> _What is being asked_
Go through the material under this sentence. Return every line holding "info".

> _Data extracts_

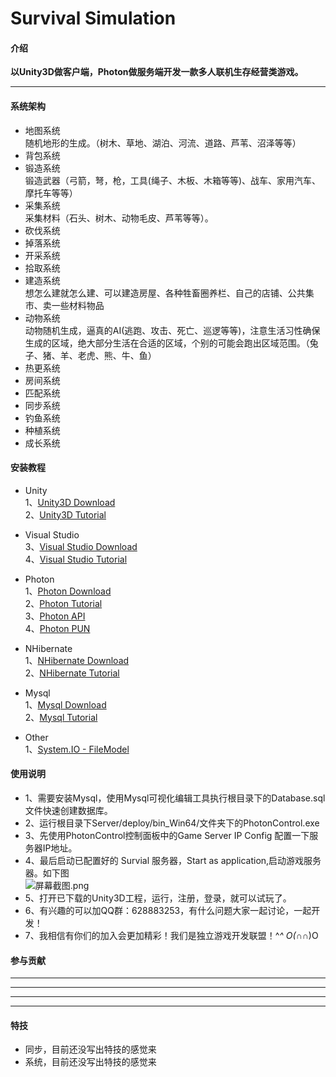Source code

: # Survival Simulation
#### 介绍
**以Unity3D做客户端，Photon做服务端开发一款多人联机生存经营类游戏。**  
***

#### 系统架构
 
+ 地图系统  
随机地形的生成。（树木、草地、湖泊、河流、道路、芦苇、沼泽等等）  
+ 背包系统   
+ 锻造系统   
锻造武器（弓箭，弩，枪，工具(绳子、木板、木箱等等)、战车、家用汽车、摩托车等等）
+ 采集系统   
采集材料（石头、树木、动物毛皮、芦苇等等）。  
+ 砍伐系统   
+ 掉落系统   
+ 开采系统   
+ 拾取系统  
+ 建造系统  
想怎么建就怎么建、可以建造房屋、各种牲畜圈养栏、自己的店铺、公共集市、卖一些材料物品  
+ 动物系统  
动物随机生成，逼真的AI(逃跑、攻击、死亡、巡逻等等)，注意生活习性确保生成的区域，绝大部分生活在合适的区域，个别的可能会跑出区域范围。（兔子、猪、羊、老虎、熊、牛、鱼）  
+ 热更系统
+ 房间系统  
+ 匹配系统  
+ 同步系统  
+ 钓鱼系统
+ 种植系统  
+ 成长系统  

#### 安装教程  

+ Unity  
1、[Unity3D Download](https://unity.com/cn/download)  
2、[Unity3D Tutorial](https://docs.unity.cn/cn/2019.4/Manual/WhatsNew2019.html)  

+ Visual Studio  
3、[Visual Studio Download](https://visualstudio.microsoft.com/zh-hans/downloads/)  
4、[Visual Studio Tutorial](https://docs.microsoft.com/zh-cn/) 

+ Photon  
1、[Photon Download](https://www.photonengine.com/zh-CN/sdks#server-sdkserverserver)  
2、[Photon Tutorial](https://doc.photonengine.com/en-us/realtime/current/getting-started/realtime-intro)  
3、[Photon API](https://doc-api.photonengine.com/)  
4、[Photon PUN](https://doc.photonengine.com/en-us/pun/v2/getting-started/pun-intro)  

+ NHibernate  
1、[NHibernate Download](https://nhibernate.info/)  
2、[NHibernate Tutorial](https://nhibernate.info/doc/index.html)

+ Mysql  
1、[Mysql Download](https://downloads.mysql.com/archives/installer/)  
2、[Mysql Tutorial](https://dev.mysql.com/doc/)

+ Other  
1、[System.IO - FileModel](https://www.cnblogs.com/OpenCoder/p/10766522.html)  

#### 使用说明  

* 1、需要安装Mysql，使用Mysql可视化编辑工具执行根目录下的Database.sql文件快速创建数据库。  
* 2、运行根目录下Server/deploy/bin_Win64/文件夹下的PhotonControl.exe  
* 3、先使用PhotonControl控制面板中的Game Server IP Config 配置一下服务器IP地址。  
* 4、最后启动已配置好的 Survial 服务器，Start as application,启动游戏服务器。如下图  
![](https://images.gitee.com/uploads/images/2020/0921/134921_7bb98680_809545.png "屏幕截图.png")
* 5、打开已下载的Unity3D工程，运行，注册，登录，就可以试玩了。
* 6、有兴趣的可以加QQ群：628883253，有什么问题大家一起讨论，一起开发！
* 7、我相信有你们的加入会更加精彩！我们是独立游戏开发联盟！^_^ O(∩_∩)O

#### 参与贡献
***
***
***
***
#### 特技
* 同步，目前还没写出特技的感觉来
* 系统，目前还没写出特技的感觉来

> _Output of the task_
1、[NHibernate Download](https://nhibernate.info/)  
2、[NHibernate Tutorial](https://nhibernate.info/doc/index.html)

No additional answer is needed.